▶ _EXERCISE INSTRUCTIONS_:
In the material below, find the line containing "- Compose exposes" and the line containing "## Overview". Output those two lines and all lines between them exactly, without pictures.
┄┄┄┄┄┄┄┄┄┄┄┄┄┄┄┄┄┄┄┄
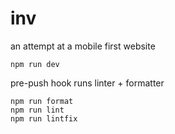# inv

an attempt at a mobile first website

```
npm run dev
```

pre-push hook runs linter + formatter 

```
npm run format
npm run lint
npm run lintfix
```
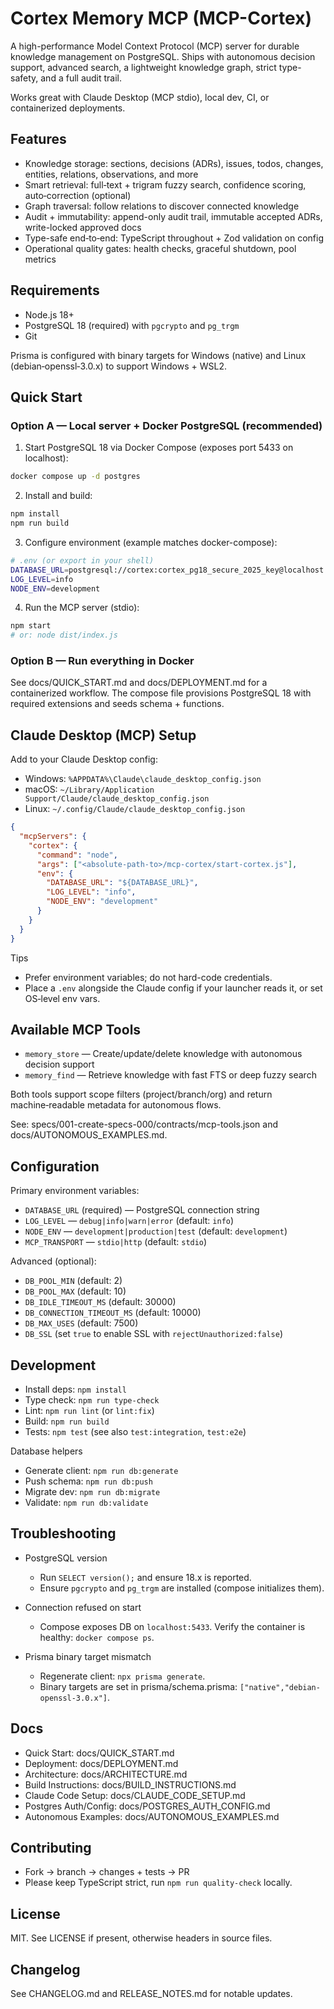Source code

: # Cortex Memory MCP (MCP-Cortex)

A high-performance Model Context Protocol (MCP) server for durable knowledge management on PostgreSQL. Ships with autonomous decision support, advanced search, a lightweight knowledge graph, strict type-safety, and a full audit trail.

Works great with Claude Desktop (MCP stdio), local dev, CI, or containerized deployments.

## Features

- Knowledge storage: sections, decisions (ADRs), issues, todos, changes, entities, relations, observations, and more
- Smart retrieval: full‑text + trigram fuzzy search, confidence scoring, auto‑correction (optional)
- Graph traversal: follow relations to discover connected knowledge
- Audit + immutability: append-only audit trail, immutable accepted ADRs, write-locked approved docs
- Type-safe end‑to‑end: TypeScript throughout + Zod validation on config
- Operational quality gates: health checks, graceful shutdown, pool metrics

## Requirements

- Node.js 18+
- PostgreSQL 18 (required) with `pgcrypto` and `pg_trgm`
- Git

Prisma is configured with binary targets for Windows (native) and Linux (debian‑openssl‑3.0.x) to support Windows + WSL2.

## Quick Start

### Option A — Local server + Docker PostgreSQL (recommended)

1) Start PostgreSQL 18 via Docker Compose (exposes port 5433 on localhost):

```bash
docker compose up -d postgres
```

2) Install and build:

```bash
npm install
npm run build
```

3) Configure environment (example matches docker-compose):

```bash
# .env (or export in your shell)
DATABASE_URL=postgresql://cortex:cortex_pg18_secure_2025_key@localhost:5433/cortex_prod
LOG_LEVEL=info
NODE_ENV=development
```

4) Run the MCP server (stdio):

```bash
npm start
# or: node dist/index.js
```

### Option B — Run everything in Docker

See docs/QUICK_START.md and docs/DEPLOYMENT.md for a containerized workflow. The compose file provisions PostgreSQL 18 with required extensions and seeds schema + functions.

## Claude Desktop (MCP) Setup

Add to your Claude Desktop config:

- Windows: `%APPDATA%\Claude\claude_desktop_config.json`
- macOS: `~/Library/Application Support/Claude/claude_desktop_config.json`
- Linux: `~/.config/Claude/claude_desktop_config.json`

```json
{
  "mcpServers": {
    "cortex": {
      "command": "node",
      "args": ["<absolute-path-to>/mcp-cortex/start-cortex.js"],
      "env": {
        "DATABASE_URL": "${DATABASE_URL}",
        "LOG_LEVEL": "info",
        "NODE_ENV": "development"
      }
    }
  }
}
```

Tips
- Prefer environment variables; do not hard-code credentials.
- Place a `.env` alongside the Claude config if your launcher reads it, or set OS‑level env vars.

## Available MCP Tools

- `memory_store` — Create/update/delete knowledge with autonomous decision support
- `memory_find` — Retrieve knowledge with fast FTS or deep fuzzy search

Both tools support scope filters (project/branch/org) and return machine‑readable metadata for autonomous flows.

See: specs/001-create-specs-000/contracts/mcp-tools.json and docs/AUTONOMOUS_EXAMPLES.md.

## Configuration

Primary environment variables:

- `DATABASE_URL` (required) — PostgreSQL connection string
- `LOG_LEVEL` — `debug|info|warn|error` (default: `info`)
- `NODE_ENV` — `development|production|test` (default: `development`)
- `MCP_TRANSPORT` — `stdio|http` (default: `stdio`)

Advanced (optional):

- `DB_POOL_MIN` (default: 2)
- `DB_POOL_MAX` (default: 10)
- `DB_IDLE_TIMEOUT_MS` (default: 30000)
- `DB_CONNECTION_TIMEOUT_MS` (default: 10000)
- `DB_MAX_USES` (default: 7500)
- `DB_SSL` (set `true` to enable SSL with `rejectUnauthorized:false`)

## Development

- Install deps: `npm install`
- Type check: `npm run type-check`
- Lint: `npm run lint` (or `lint:fix`)
- Build: `npm run build`
- Tests: `npm test` (see also `test:integration`, `test:e2e`)

Database helpers

- Generate client: `npm run db:generate`
- Push schema: `npm run db:push`
- Migrate dev: `npm run db:migrate`
- Validate: `npm run db:validate`

## Troubleshooting

- PostgreSQL version
  - Run `SELECT version();` and ensure 18.x is reported.
  - Ensure `pgcrypto` and `pg_trgm` are installed (compose initializes them).

- Connection refused on start
  - Compose exposes DB on `localhost:5433`. Verify the container is healthy: `docker compose ps`.

- Prisma binary target mismatch
  - Regenerate client: `npx prisma generate`.
  - Binary targets are set in prisma/schema.prisma: `["native","debian-openssl-3.0.x"]`.

## Docs

- Quick Start: docs/QUICK_START.md
- Deployment: docs/DEPLOYMENT.md
- Architecture: docs/ARCHITECTURE.md
- Build Instructions: docs/BUILD_INSTRUCTIONS.md
- Claude Code Setup: docs/CLAUDE_CODE_SETUP.md
- Postgres Auth/Config: docs/POSTGRES_AUTH_CONFIG.md
- Autonomous Examples: docs/AUTONOMOUS_EXAMPLES.md

## Contributing

- Fork → branch → changes + tests → PR
- Please keep TypeScript strict, run `npm run quality-check` locally.

## License

MIT. See LICENSE if present, otherwise headers in source files.

## Changelog

See CHANGELOG.md and RELEASE_NOTES.md for notable updates.
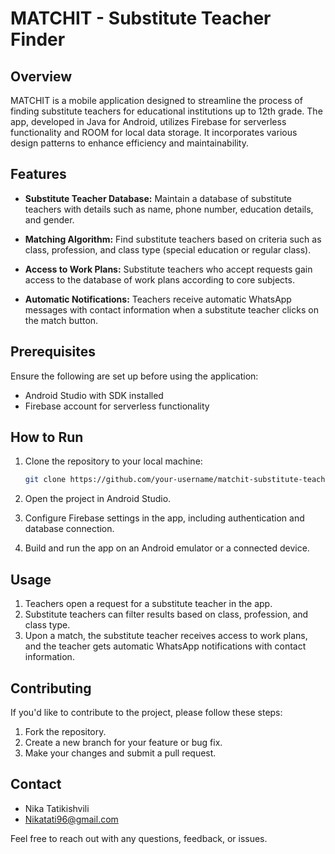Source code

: # MATCHIT - Substitute Teacher Finder

## Overview

MATCHIT is a mobile application designed to streamline the process of finding substitute teachers for educational institutions up to 12th grade. The app, developed in Java for Android, utilizes Firebase for serverless functionality and ROOM for local data storage. It incorporates various design patterns to enhance efficiency and maintainability.

## Features

- **Substitute Teacher Database:** Maintain a database of substitute teachers with details such as name, phone number, education details, and gender.

- **Matching Algorithm:** Find substitute teachers based on criteria such as class, profession, and class type (special education or regular class).

- **Access to Work Plans:** Substitute teachers who accept requests gain access to the database of work plans according to core subjects.

- **Automatic Notifications:** Teachers receive automatic WhatsApp messages with contact information when a substitute teacher clicks on the match button.

## Prerequisites

Ensure the following are set up before using the application:

- Android Studio with SDK installed
- Firebase account for serverless functionality

## How to Run

1. Clone the repository to your local machine:

    ```bash
    git clone https://github.com/your-username/matchit-substitute-teacher-finder.git
    ```

2. Open the project in Android Studio.

3. Configure Firebase settings in the app, including authentication and database connection.

4. Build and run the app on an Android emulator or a connected device.

## Usage

1. Teachers open a request for a substitute teacher in the app.
2. Substitute teachers can filter results based on class, profession, and class type.
3. Upon a match, the substitute teacher receives access to work plans, and the teacher gets automatic WhatsApp notifications with contact information.

## Contributing

If you'd like to contribute to the project, please follow these steps:

1. Fork the repository.
2. Create a new branch for your feature or bug fix.
3. Make your changes and submit a pull request.


## Contact

- Nika Tatikishvili  
- Nikatati96@gmail.com 

Feel free to reach out with any questions, feedback, or issues.

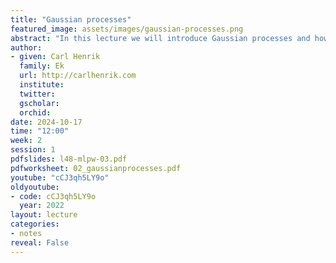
 ```yaml
---
title: "Gaussian processes"
featured_image: assets/images/gaussian-processes.png
abstract: "In this lecture we will introduce Gaussian processes and how they can be used to specify probability distributions over the space of functions. We will provide both an practical intuitive explanation and a more mathematically rigourus definition through stochastic processes."
author:
- given: Carl Henrik
  family: Ek
  url: http://carlhenrik.com
  institute: 
  twitter: 
  gscholar: 
  orchid: 
date: 2024-10-17
time: "12:00"
week: 2
session: 1
pdfslides: l48-mlpw-03.pdf
pdfworksheet: 02_gaussianprocesses.pdf
youtube: "cCJ3qh5LY9o"
oldyoutube: 
- code: cCJ3qh5LY9o
  year: 2022
layout: lecture
categories:
- notes
reveal: False
---
```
┄┄┄┄┄┄┄┄┄┄┄┄┄┄┄┄┄┄┄┄
▶ _SOLUTION_:
  - Compose exposes DB on `localhost:5433`. Verify the container is healthy: `docker compose ps`.

- Prisma binary target mismatch
  - Regenerate client: `npx prisma generate`.
  - Binary targets are set in prisma/schema.prisma: `["native","debian-openssl-3.0.x"]`.

## Docs

- Quick Start: docs/QUICK_START.md
- Deployment: docs/DEPLOYMENT.md
- Architecture: docs/ARCHITECTURE.md
- Build Instructions: docs/BUILD_INSTRUCTIONS.md
- Claude Code Setup: docs/CLAUDE_CODE_SETUP.md
- Postgres Auth/Config: docs/POSTGRES_AUTH_CONFIG.md
- Autonomous Examples: docs/AUTONOMOUS_EXAMPLES.md

## Contributing

- Fork → branch → changes + tests → PR
- Please keep TypeScript strict, run `npm run quality-check` locally.

## License

MIT. See LICENSE if present, otherwise headers in source files.

## Changelog

See CHANGELOG.md and RELEASE_NOTES.md for notable updates.
Source code

: # MATCHIT - Substitute Teacher Finder

## Overview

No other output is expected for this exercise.